Aux termes de l'article L. 6222-18 du code du travail en ses dispositions applicables à l'époque considérée : 'Le contrat d'apprentissage peut être rompu par l'une ou l'autre des parties durant les deux premiers mois de l'apprentissage. Passé ce délai, la rupture du contrat, pendant le cycle de formation, ne peut intervenir que sur accord écrit signé des deux parties. A défaut, la rupture du contrat conclu pour une durée limitée ou, pendant la période d'apprentissage, du contrat conclu pour une durée indéterminée, ne peut être prononcée que par le conseil de prud'hommes, statuant en la forme des référés, en cas de faute grave ou de manquements répétés de l'une des parties à ses obligations ou en raison de l'inaptitude de l'apprenti à exercer le métier auquel il voulait se préparer.'.

La résiliation amiable du contrat d'apprentissage, conclu avant ou depuis le 1er janvier 2019, doit être constatée par un écrit signé par les parties au contrat d'apprentissage et notifiée au directeur du CFA ou au responsable d'établissement dans le cas d'une section d'apprentissage et à la chambre consulaire ayant enregistré le contrat d'apprentissage qui transmet l'information à la Direccte. À défaut, la rupture du contrat d'apprentissage est prononcée aux torts de l'employeur. Le consentement de l'apprenti ne doit pas avoir été donnée sous la contrainte de l'employeur et doit être exempt de tout vice (dol, violence ou erreur). La résiliation du contrat d'apprentissage par accord des parties ne peut pas résulter de la démission de l'apprenti acceptée par l'employeur ni être déduite du comportement du jeune travailleur.
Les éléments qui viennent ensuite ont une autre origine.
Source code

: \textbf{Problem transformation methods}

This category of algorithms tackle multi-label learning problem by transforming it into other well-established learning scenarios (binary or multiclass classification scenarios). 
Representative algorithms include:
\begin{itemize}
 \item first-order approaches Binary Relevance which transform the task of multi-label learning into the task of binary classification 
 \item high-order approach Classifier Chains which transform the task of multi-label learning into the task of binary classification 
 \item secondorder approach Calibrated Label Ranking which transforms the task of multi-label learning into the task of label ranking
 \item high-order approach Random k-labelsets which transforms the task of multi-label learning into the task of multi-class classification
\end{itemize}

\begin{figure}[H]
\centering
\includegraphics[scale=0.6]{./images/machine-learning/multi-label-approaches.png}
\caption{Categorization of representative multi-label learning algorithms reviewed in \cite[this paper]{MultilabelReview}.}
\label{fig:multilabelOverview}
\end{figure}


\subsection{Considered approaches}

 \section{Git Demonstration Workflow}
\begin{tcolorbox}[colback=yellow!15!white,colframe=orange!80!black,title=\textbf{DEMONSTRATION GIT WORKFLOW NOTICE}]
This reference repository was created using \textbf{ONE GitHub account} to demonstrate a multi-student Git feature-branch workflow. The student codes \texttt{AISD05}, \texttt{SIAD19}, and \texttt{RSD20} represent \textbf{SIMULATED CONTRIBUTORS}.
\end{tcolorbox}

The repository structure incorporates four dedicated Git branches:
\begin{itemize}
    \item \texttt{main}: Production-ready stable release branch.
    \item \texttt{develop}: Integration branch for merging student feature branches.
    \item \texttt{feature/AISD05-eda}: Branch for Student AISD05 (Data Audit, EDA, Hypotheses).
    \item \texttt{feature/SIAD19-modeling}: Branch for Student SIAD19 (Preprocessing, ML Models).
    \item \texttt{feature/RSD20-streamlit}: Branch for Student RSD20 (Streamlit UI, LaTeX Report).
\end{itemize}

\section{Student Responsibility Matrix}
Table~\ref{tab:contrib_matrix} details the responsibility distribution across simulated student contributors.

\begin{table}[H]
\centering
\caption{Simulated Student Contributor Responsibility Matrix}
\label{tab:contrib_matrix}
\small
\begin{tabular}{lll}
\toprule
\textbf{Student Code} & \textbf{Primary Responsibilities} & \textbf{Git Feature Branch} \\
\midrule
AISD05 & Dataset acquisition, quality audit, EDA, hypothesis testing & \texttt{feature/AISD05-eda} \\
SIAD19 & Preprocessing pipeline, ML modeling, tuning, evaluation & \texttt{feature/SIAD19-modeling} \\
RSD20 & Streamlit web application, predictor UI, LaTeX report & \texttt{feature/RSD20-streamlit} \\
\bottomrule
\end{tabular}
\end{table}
Pour les contrats d'apprentissage conclus avant le 1er janvier 2019, au-delà de la période de 45 jours et à défaut de résiliation amiable, la rupture du contrat d'apprentissage conclu pour une durée limitée ou, pendant la période d'apprentissage, du contrat conclu pour une durée indéterminée, ne peut être prononcée que par le conseil de prud'hommes, statuant en la forme des référés (ou selon la procédure accélérée au fond), en cas de faute grave ou de manquements répétés de l'une des parties à ses obligations ou en raison de l'inaptitude de l'apprenti à exercer le métier auquel il voulait se préparer.

Le juge prud'homal peut fixer la date de résiliation judiciaire du contrat d'apprentissage soit au jour où l'une des parties a manqué à ses obligations, soit au jour où la demande de résiliation a été formée, soit, quand l'employeur a envoyé à l'apprenti une lettre indiquant les manquements de celui-ci, à la date de cet envoi.
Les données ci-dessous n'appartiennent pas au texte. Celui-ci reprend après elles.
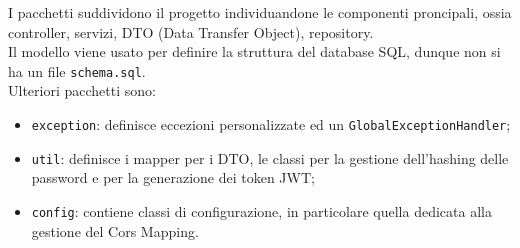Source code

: \begin{figure}[h]
    \centering
    \begin{minipage}{7cm}
    \end{minipage}
\end{figure}

\noindent
I pacchetti suddividono il progetto individuandone le componenti proncipali, ossia controller, servizi, DTO (Data Transfer Object), repository.\\
Il modello viene usato per definire la struttura del database SQL, dunque non si ha un file \texttt{schema.sql}.\\
\noindent
Ulteriori pacchetti sono:
\begin{itemize}
    \item \texttt{exception}: definisce eccezioni personalizzate ed un \texttt{GlobalExceptionHandler};
    \item \texttt{util}: definisce i mapper per i DTO, le classi per la gestione dell'hashing delle password e per la generazione dei token JWT;
    \item \texttt{config}: contiene classi di configurazione, in particolare quella dedicata alla gestione del Cors Mapping.
\end{itemize}
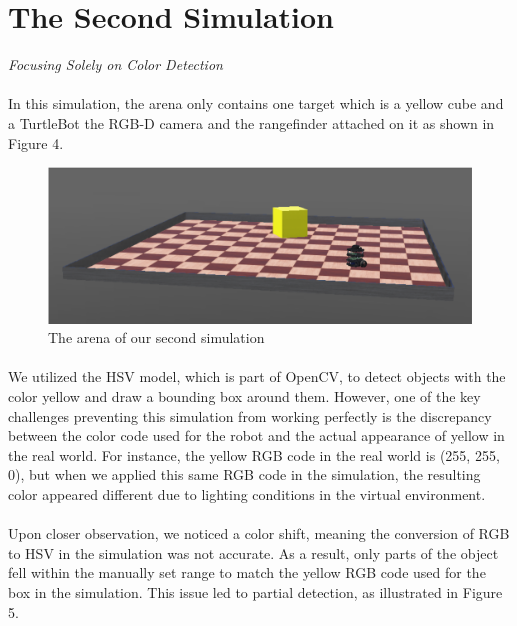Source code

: \section{The Second Simulation}
\textit{Focusing Solely on Color Detection}

\paragraph*{}
In this simulation, the arena only contains one target which is a yellow cube and a TurtleBot the RGB-D camera and the rangefinder attached on it as shown in Figure 4.

\begin{figure}[H]
    \centering
    \includegraphics[width=0.8\linewidth]{assets/images/object_detection/Figure4.png}
    \caption{The arena of our second simulation}
    \label{fig:object detection figure 4.} 
\end{figure}

\paragraph*{}
We utilized the HSV model, which is part of OpenCV, to detect objects with the color yellow and draw a bounding box around them. However, one of the key challenges preventing this simulation from working perfectly is the discrepancy between the color code used for the robot and the actual appearance of yellow in the real world. For instance, the yellow RGB code in the real world is (255, 255, 0), but when we applied this same RGB code in the simulation, the resulting color appeared different due to lighting conditions in the virtual environment.

\paragraph*{}
Upon closer observation, we noticed a color shift, meaning the conversion of RGB to HSV in the simulation was not accurate. As a result, only parts of the object fell within the manually set range to match the yellow RGB code used for the box in the simulation. This issue led to partial detection, as illustrated in Figure 5.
L'apprenti ne pouvant pas démissionner, l'employeur doit, à défaut d'accord pour une résiliation amiable, saisir impérativement le juge prud'homal pour demander la résiliation judiciaire du contrat d'apprentissage lorsque l'apprenti n'exécute pas ou plus ses obligations contractuelles (par exemple, en cas d'abandon de poste).

En cas de manquements graves de l'employeur, l'apprenti doit saisir le juge prud'homal pour obtenir la résiliation judiciaire du contrat d'apprentissage mais il est autorisé à quitter l'entreprise dans ce cas avant même de saisir le juge.
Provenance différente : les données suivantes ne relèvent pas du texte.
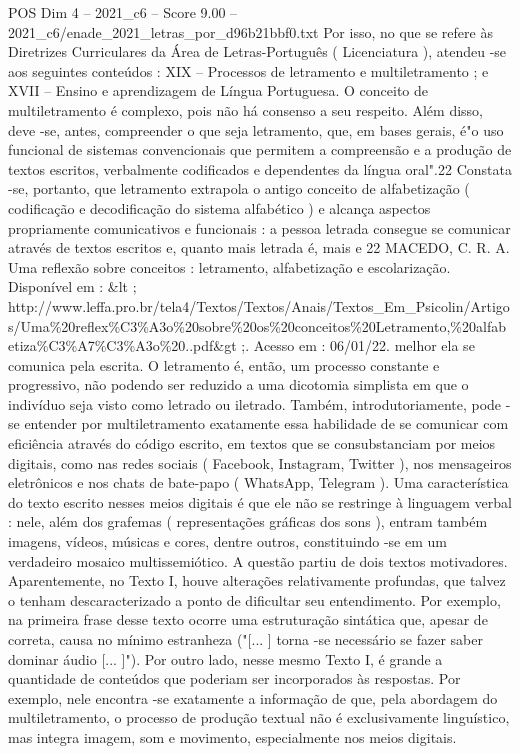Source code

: \begin{textsample}{POS Dim 4 – 2021\_c6 – Score 9.00 – 2021\_c6/enade\_2021\_letras\_por\_d96b21bbf0.txt}
Por isso, no que se refere às Diretrizes Curriculares da Área de Letras-Português ( Licenciatura ), atendeu -se aos seguintes conteúdos : XIX – Processos de letramento e multiletramento ; e XVII – Ensino e aprendizagem de Língua Portuguesa.
O conceito de multiletramento é complexo, pois não há consenso a seu respeito.
Além disso, deve -se, antes, compreender o que seja letramento, que, em bases gerais, é"o uso funcional de sistemas convencionais que permitem a compreensão e a produção de textos escritos, verbalmente codificados e dependentes da língua oral".22 Constata -se, portanto, que letramento extrapola o antigo conceito de alfabetização ( codificação e decodificação do sistema alfabético ) e alcança aspectos propriamente comunicativos e funcionais : a pessoa letrada consegue se comunicar através de textos escritos e, quanto mais letrada é, mais e 22 MACEDO, C.
R.
A.
Uma reflexão sobre conceitos : letramento, alfabetização e escolarização.
Disponível em : \&lt ; http://www.leffa.pro.br/tela4/Textos/Textos/Anais/Textos\_Em\_Psicolin/Artigos/Uma\%20reflex\%C3\%A3o\%20sobre\%20os\%20conceitos\%20Letramento,\%20alfabetiza\%C3\%A7\%C3\%A3o\%20..pdf\&gt ;.
Acesso em : 06/01/22. melhor ela se comunica pela escrita.
O letramento é, então, um processo constante e progressivo, não podendo ser reduzido a uma dicotomia simplista em que o indivíduo seja visto como letrado ou iletrado.
Também, introdutoriamente, pode -se entender por multiletramento exatamente essa habilidade de se comunicar com eficiência através do código escrito, em textos que se consubstanciam por meios digitais, como nas redes sociais ( Facebook, Instagram, Twitter ), nos mensageiros eletrônicos e nos chats de bate-papo ( WhatsApp, Telegram ).
Uma característica do texto escrito nesses meios digitais é que ele não se restringe à linguagem verbal : nele, além dos grafemas ( representações gráficas dos sons ), entram também imagens, vídeos, músicas e cores, dentre outros, constituindo -se em um verdadeiro mosaico multissemiótico.
A questão partiu de dois textos motivadores.
Aparentemente, no Texto I, houve alterações relativamente profundas, que talvez o tenham descaracterizado a ponto de dificultar seu entendimento.
Por exemplo, na primeira frase desse texto ocorre uma estruturação sintática que, apesar de correta, causa no mínimo estranheza ("[... ] torna -se necessário se fazer saber dominar áudio [... ]").
Por outro lado, nesse mesmo Texto I, é grande a quantidade de conteúdos que poderiam ser incorporados às respostas.
Por exemplo, nele encontra -se exatamente a informação de que, pela abordagem do multiletramento, o processo de produção textual não é exclusivamente linguístico, mas integra imagem, som e movimento, especialmente nos meios digitais.

\end{textsample}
L'employeur, quel que soit le bien-fondé des motifs invoqués, commet une faute en rompant unilatéralement le contrat d'apprentissage. Si la gravité des fautes commises par l'apprenti le justifie, l'employeur peut toutefois prononcer la mise à pied à titre conservatoire de l'apprenti dans l'attente de la décision judiciaire sur sa demande de résiliation du contrat d'apprentissage.

En cas de résiliation unilatérale du contrat d'apprentissage par l'employeur, ou de résiliation judiciaire prononcée aux torts de l'employeur (non-respect par l'employeur de ses obligations en matière de conditions de travail, de formation etc.), l'apprenti a droit, même s'il a été mis à pied, aux salaires perdus jusqu'à la date de résiliation fixée par le juge, ou jusqu'au terme du contrat d'apprentissage s'il a déjà pris fin.

En outre, le juge qui constate l'irrégularité de la rupture du contrat par l'employeur doit le condamner à payer une indemnité réparant le préjudice subi par l'apprenti du fait de la rupture anticipée de son contrat (dommages-intérêts).

En l'espèce, il n'est pas contesté que Monsieur [I] a cessé de travailler au sein du restaurant de la SARL THE SCOTT RESTO à compter du 7 mars 2014.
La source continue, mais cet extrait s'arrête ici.